**PROMPT**
Return all the data exactly, keeping the pictures out.

**DATA FOR THE TASK**
Start of Block
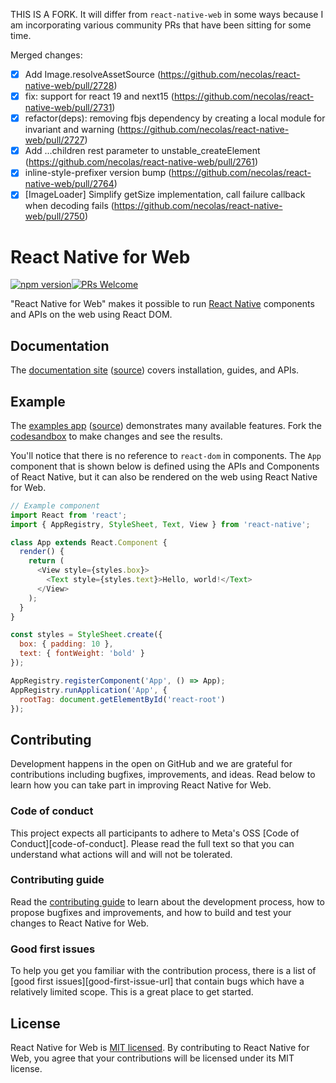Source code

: THIS IS A FORK. It will differ from `react-native-web` in some ways because I am incorporating various community PRs that have been sitting for some time.

Merged changes:

- [x] Add Image.resolveAssetSource (https://github.com/necolas/react-native-web/pull/2728)
- [x] fix: support for react 19 and next15 (https://github.com/necolas/react-native-web/pull/2731)
- [x] refactor(deps): removing fbjs dependency by creating a local module for invariant and warning (https://github.com/necolas/react-native-web/pull/2727)
- [x] Add ...children rest parameter to unstable_createElement (https://github.com/necolas/react-native-web/pull/2761)
- [x] inline-style-prefixer version bump (https://github.com/necolas/react-native-web/pull/2764)
- [x] [ImageLoader] Simplify getSize implementation, call failure callback when decoding fails (https://github.com/necolas/react-native-web/pull/2750)

# React Native for Web

[![npm version][package-badge]][package-url][![PRs Welcome](https://img.shields.io/badge/PRs-welcome-brightgreen.svg)](https://reactjs.org/docs/how-to-contribute.html#your-first-pull-request)

"React Native for Web" makes it possible to run [React Native][react-native-url] components and APIs on the web using React DOM.

## Documentation

The [documentation site](https://necolas.github.io/react-native-web/) ([source](https://github.com/necolas/react-native-web/blob/master/packages/react-native-web-docs)) covers installation, guides, and APIs.

## Example

The [examples app](https://p9t5cp.sse.codesandbox.io/) ([source](https://github.com/necolas/react-native-web/blob/master/packages/react-native-web-examples)) demonstrates many available features. Fork the [codesandbox](https://codesandbox.io/s/github/necolas/react-native-web/tree/master/packages/react-native-web-examples) to make changes and see the results.

You'll notice that there is no reference to `react-dom` in components. The `App` component that is shown below is defined using the APIs and Components of React Native, but it can also be rendered on the web using React Native for Web.

```js
// Example component
import React from 'react';
import { AppRegistry, StyleSheet, Text, View } from 'react-native';

class App extends React.Component {
  render() {
    return (
      <View style={styles.box}>
        <Text style={styles.text}>Hello, world!</Text>
      </View>
    );
  }
}

const styles = StyleSheet.create({
  box: { padding: 10 },
  text: { fontWeight: 'bold' }
});

AppRegistry.registerComponent('App', () => App);
AppRegistry.runApplication('App', {
  rootTag: document.getElementById('react-root')
});
```

## Contributing

Development happens in the open on GitHub and we are grateful for contributions including bugfixes, improvements, and ideas. Read below to learn how you can take part in improving React Native for Web.

### Code of conduct

This project expects all participants to adhere to Meta's OSS [Code of Conduct][code-of-conduct]. Please read the full text so that you can understand what actions will and will not be tolerated.

### Contributing guide

Read the [contributing guide][contributing-url] to learn about the development process, how to propose bugfixes and improvements, and how to build and test your changes to React Native for Web.

### Good first issues

To help you get you familiar with the contribution process, there is a list of [good first issues][good-first-issue-url] that contain bugs which have a relatively limited scope. This is a great place to get started.

## License

React Native for Web is [MIT licensed](./LICENSE). By contributing to React Native for Web, you agree that your contributions will be licensed under its MIT license.

[package-badge]: https://img.shields.io/npm/v/react-native-web-fork.svg?style=flat
[package-url]: https://www.npmjs.com/package/react-native-web-fork
[react-native-url]: https://reactnative.dev/
[contributing-url]: https://github.com/quantizor/react-native-web-fork/blob/master/.github/CONTRIBUTING.md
End of Block
**RESPONSE BELOW**
Source code

: THIS IS A FORK. It will differ from `react-native-web` in some ways because I am incorporating various community PRs that have been sitting for some time.

Merged changes:

- [x] Add Image.resolveAssetSource (https://github.com/necolas/react-native-web/pull/2728)
- [x] fix: support for react 19 and next15 (https://github.com/necolas/react-native-web/pull/2731)
- [x] refactor(deps): removing fbjs dependency by creating a local module for invariant and warning (https://github.com/necolas/react-native-web/pull/2727)
- [x] Add ...children rest parameter to unstable_createElement (https://github.com/necolas/react-native-web/pull/2761)
- [x] inline-style-prefixer version bump (https://github.com/necolas/react-native-web/pull/2764)
- [x] [ImageLoader] Simplify getSize implementation, call failure callback when decoding fails (https://github.com/necolas/react-native-web/pull/2750)

# React Native for Web

[![npm version][package-badge]][package-url][![PRs Welcome](https://img.shields.io/badge/PRs-welcome-brightgreen.svg)](https://reactjs.org/docs/how-to-contribute.html#your-first-pull-request)

"React Native for Web" makes it possible to run [React Native][react-native-url] components and APIs on the web using React DOM.

## Documentation

The [documentation site](https://necolas.github.io/react-native-web/) ([source](https://github.com/necolas/react-native-web/blob/master/packages/react-native-web-docs)) covers installation, guides, and APIs.

## Example

The [examples app](https://p9t5cp.sse.codesandbox.io/) ([source](https://github.com/necolas/react-native-web/blob/master/packages/react-native-web-examples)) demonstrates many available features. Fork the [codesandbox](https://codesandbox.io/s/github/necolas/react-native-web/tree/master/packages/react-native-web-examples) to make changes and see the results.

You'll notice that there is no reference to `react-dom` in components. The `App` component that is shown below is defined using the APIs and Components of React Native, but it can also be rendered on the web using React Native for Web.

```js
// Example component
import React from 'react';
import { AppRegistry, StyleSheet, Text, View } from 'react-native';

class App extends React.Component {
  render() {
    return (
      <View style={styles.box}>
        <Text style={styles.text}>Hello, world!</Text>
      </View>
    );
  }
}

const styles = StyleSheet.create({
  box: { padding: 10 },
  text: { fontWeight: 'bold' }
});

AppRegistry.registerComponent('App', () => App);
AppRegistry.runApplication('App', {
  rootTag: document.getElementById('react-root')
});
```

## Contributing

Development happens in the open on GitHub and we are grateful for contributions including bugfixes, improvements, and ideas. Read below to learn how you can take part in improving React Native for Web.

### Code of conduct

This project expects all participants to adhere to Meta's OSS [Code of Conduct][code-of-conduct]. Please read the full text so that you can understand what actions will and will not be tolerated.

### Contributing guide

Read the [contributing guide][contributing-url] to learn about the development process, how to propose bugfixes and improvements, and how to build and test your changes to React Native for Web.

### Good first issues

To help you get you familiar with the contribution process, there is a list of [good first issues][good-first-issue-url] that contain bugs which have a relatively limited scope. This is a great place to get started.

## License

React Native for Web is [MIT licensed](./LICENSE). By contributing to React Native for Web, you agree that your contributions will be licensed under its MIT license.

[package-badge]: https://img.shields.io/npm/v/react-native-web-fork.svg?style=flat
[package-url]: https://www.npmjs.com/package/react-native-web-fork
[react-native-url]: https://reactnative.dev/
[contributing-url]: https://github.com/quantizor/react-native-web-fork/blob/master/.github/CONTRIBUTING.md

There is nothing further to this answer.